At the fashion show, outside of the modeling, there will be majorette dancers and a performance from the band Malado! Music and audience participation segments.

“I think for the people who didn’t get to see it, (they) are going to finally feel what it feels like to be a part of that BSU kind of atmosphere at school,” Marston said. “It’s going to bring a whole new vibe to the campus.”

While the event’s “vibrant” and “dream-like” aesthetic, as Johnson-Henry put it, will be one to marvel as well as the animated experience it will create, the show is also representative of the Black creativity that exists at Quinnipiac and in the world.

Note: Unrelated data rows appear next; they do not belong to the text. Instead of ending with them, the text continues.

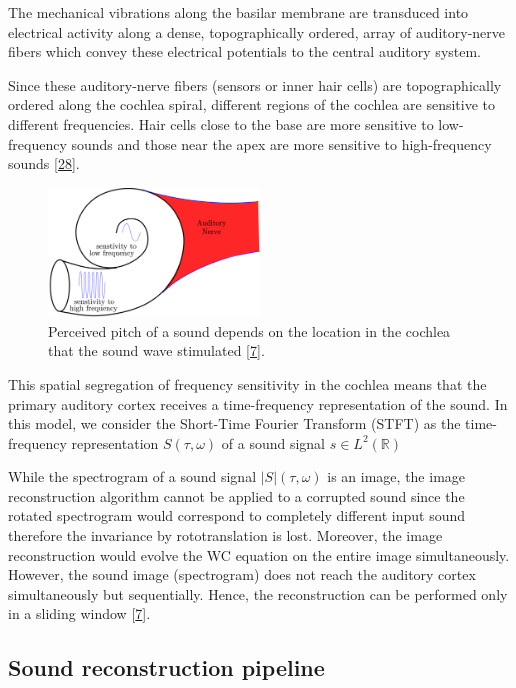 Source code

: \documentclass[
  american,
]{article}
\begin{document}
The mechanical vibrations along the basilar membrane are transduced into electrical activity
along a dense, topographically ordered, array of auditory-nerve fibers
which convey these electrical potentials to the central auditory system.

Since these auditory-nerve fibers (sensors or inner hair cells) are topographically ordered
along the cochlea spiral, different regions of the cochlea are sensitive to different frequencies.
Hair cells close to the base are more sensitive to low-frequency sounds and those near the apex
are more sensitive to high-frequency sounds {[}\protect\hyperlink{ref-yang1992}{28}{]}.

\begin{figure}
\centering
\includegraphics[width=0.5\textwidth,height=\textheight]{img/cochlea.png}
\caption{Perceived pitch of a sound depends on the location in the cochlea that the sound wave stimulated {[}\protect\hyperlink{ref-boscain2021}{7}{]}.}
\end{figure}

This spatial segregation of frequency sensitivity in the cochlea
means that the primary auditory cortex receives a time-frequency representation of the sound.
In this model, we consider the Short-Time Fourier Transform (STFT)
as the time-frequency representation \(S(\tau,\omega)\) of a sound signal \(s\in L^2(\mathbb{R})\)

While the spectrogram of a sound signal \(\left\lvert S\right\rvert(\tau,\omega)\) is an image,
the image reconstruction algorithm cannot be applied to a corrupted sound
since the rotated spectrogram would correspond to completely different input sound
therefore the invariance by rototranslation is lost.
Moreover, the image reconstruction would evolve the WC equation on the entire
image simultaneously. However, the sound image (spectrogram) does not reach
the auditory cortex simultaneously but sequentially.
Hence, the reconstruction can be performed only in a sliding window {[}\protect\hyperlink{ref-boscain2021}{7}{]}.

\hypertarget{sound-reconstruction-pipeline}{%
\subsection{Sound reconstruction pipeline}\label{sound-reconstruction-pipeline}}
\end{document}
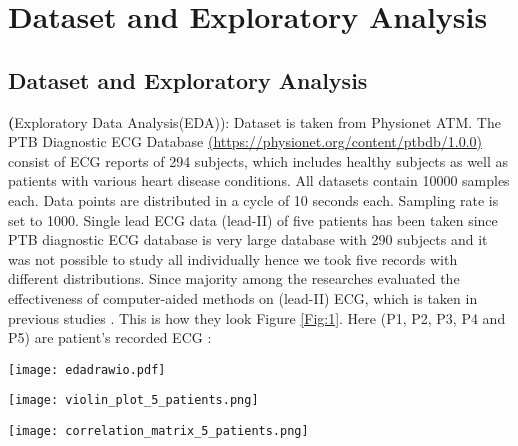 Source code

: 
\chapter{Dataset and Exploratory Analysis} %

\label{c3} %

\section{Dataset and Exploratory Analysis}
 
\textbf({Exploratory Data Analysis(EDA)}): Dataset is taken from Physionet ATM. The PTB Diagnostic ECG Database \href{https://physionet.org/content/ptbdb/1.0.0}{(https://physionet.org/content/ptbdb/1.0.0)} consist of ECG reports of 294 subjects,  which includes healthy subjects as well as patients with various heart disease conditions. All datasets contain 10000 samples each. Data points are distributed in a cycle of 10 seconds each. Sampling rate is set to 1000. Single lead ECG data (lead-{II}) of five patients has been taken since PTB diagnostic ECG database is very large database with 290 subjects and it was not possible to study all individually hence we took five records with different distributions. Since majority among the researches evaluated the effectiveness of computer-aided methods on (lead-II) ECG,  which is taken in previous studies \cite{liu2021deep}. This is how they look Figure  \ref{Fig:1}. Here (P1, P2, P3, P4 and P5) are patient's recorded ECG :
\begin{figure*}[ht!]
    \centering
     \texttt{[image: edadrawio.pdf]}
     \caption{Patient's(P1,  P2,  P3,  P4 and P5) ECG Plot}
     \label{Fig:1}
   \end{figure*}
\begin{figure*}[h!]
  \centering
   \texttt{[image: violin\_plot\_5\_patients.png]}
  \caption{Dataset distribution using violin plot}
   \label{Fig:2}
\end{figure*}

 
   \begin{figure*}[h!]
    \centering
     \texttt{[image: correlation\_matrix\_5\_patients.png]}
     \caption{Dataset's correlation matrix} 
     \label{Fig:3}
    \end{figure*} 

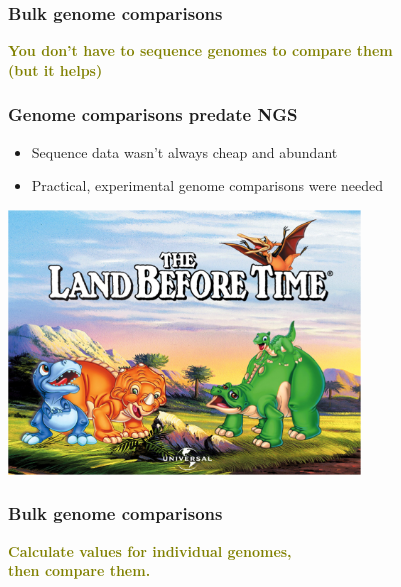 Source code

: 
%
\begin{frame}
  \frametitle{Bulk genome comparisons}
  \Large{
    \textcolor{olive}{
      \textbf{
      You don't have to sequence genomes to compare them \\
      (but it helps)
      }
    }
  }
\end{frame}

%
\begin{frame}
  \frametitle{Genome comparisons predate NGS}
  \begin{itemize}
    \item Sequence data wasn't always cheap and abundant
    \item Practical, experimental genome comparisons were needed
  \end{itemize}
  \begin{center}
    \includegraphics[width=0.7\textwidth]{images/land_before_time}
  \end{center}  
\end{frame}

%
\begin{frame}
  \frametitle{Bulk genome comparisons}
  \Large{
    \textcolor{olive}{
      \textbf{
      Calculate values for individual genomes, \\
      then compare them.
      }
    }
  }
\end{frame}

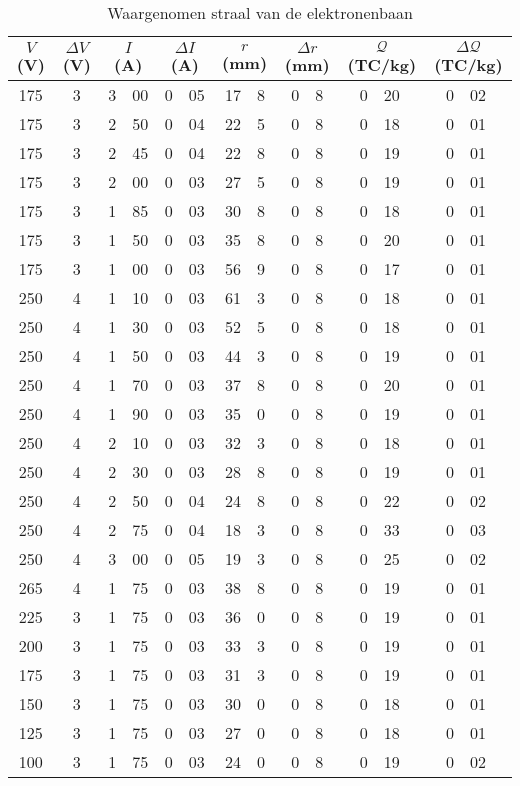 \begin{table}
\caption{Waargenomen straal van de elektronenbaan}
\label{tabel-elektron}
\begin{center}
\begin{tabular}{c|c||r@{.}l|r@{.}l||r@{.}l|r@{.}l||r@{.}l|r@{.}l}
\multicolumn{1}{c|}{$V$ (V)}&
\multicolumn{1}{c||}{$\Delta V$ (V)}&
\multicolumn{2}{c|}{$I$ (A)}&
\multicolumn{2}{c||}{$\Delta I$ (A)}&
\multicolumn{2}{c|}{$r$ (mm)}&
\multicolumn{2}{c||}{$\Delta r$ (mm)}&
\multicolumn{2}{c|}{$\mathcal{Q}$ (TC/kg)}&
\multicolumn{2}{c}{$\Delta \mathcal{Q}$ (TC/kg)}\\\hline\hline
175&	3&	3&00&	0&05&	17&8&	0&8&	0&20&	0&02\\
175&	3&	2&50&	0&04&	22&5&	0&8&	0&18&	0&01\\
175&	3&	2&45&	0&04&	22&8&	0&8&	0&19&	0&01\\
175&	3&	2&00&	0&03&	27&5&	0&8&	0&19&	0&01\\
175&	3&	1&85&	0&03&	30&8&	0&8&	0&18&	0&01\\
175&	3&	1&50&	0&03&	35&8&	0&8&	0&20&	0&01\\
175&	3&	1&00&	0&03&	56&9&	0&8&	0&17&	0&01\\\hline
250&	4&	1&10&	0&03&	61&3&	0&8&	0&18&	0&01\\
250&	4&	1&30&	0&03&	52&5&	0&8&	0&18&	0&01\\
250&	4&	1&50&	0&03&	44&3&	0&8&	0&19&	0&01\\
250&	4&	1&70&	0&03&	37&8&	0&8&	0&20&	0&01\\
250&	4&	1&90&	0&03&	35&0&	0&8&	0&19&	0&01\\
250&	4&	2&10&	0&03&	32&3&	0&8&	0&18&	0&01\\
250&	4&	2&30&	0&03&	28&8&	0&8&	0&19&	0&01\\
250&	4&	2&50&	0&04&	24&8&	0&8&	0&22&	0&02\\
250&	4&	2&75&	0&04&	18&3&	0&8&	0&33&	0&03\\
250&	4&	3&00&	0&05&	19&3&	0&8&	0&25&	0&02\\\hline
265&	4&	1&75&	0&03&	38&8&	0&8&	0&19&	0&01\\
225&	3&	1&75&	0&03&	36&0&	0&8&	0&19&	0&01\\
200&	3&	1&75&	0&03&	33&3&	0&8&	0&19&	0&01\\
175&	3&	1&75&	0&03&	31&3&	0&8&	0&19&	0&01\\
150&	3&	1&75&	0&03&	30&0&	0&8&	0&18&	0&01\\
125&	3&	1&75&	0&03&	27&0&	0&8&	0&18&	0&01\\
100&	3&	1&75&	0&03&	24&0&	0&8&	0&19&	0&02\\\hline

\end{tabular}
\end{center}
\end{table}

“It’s not a secret that Black people, especially in America, are kind of the hub for all things, culture, creativity, that we’ve seen across many different spans, whether it’s fashion, music, and art,” Foy said. “So by us having a fashion show, it kind of helps us at Quinnipiac promote that same sort of idea… the fact that Black people are extremely creative.”

This event will be a doozy and has something to offer for everyone, regardless of if you are a member or not.

“For people who are part of the club, I think it’s important to just support your Quinnipiac BSU family,” Johnson-Henry said. “For outside of BSU, I think it’s important to experience another culture and to experience the different creators that we have and the intelligent minds behind these designs, and I think that their hard work needs to be showcased.”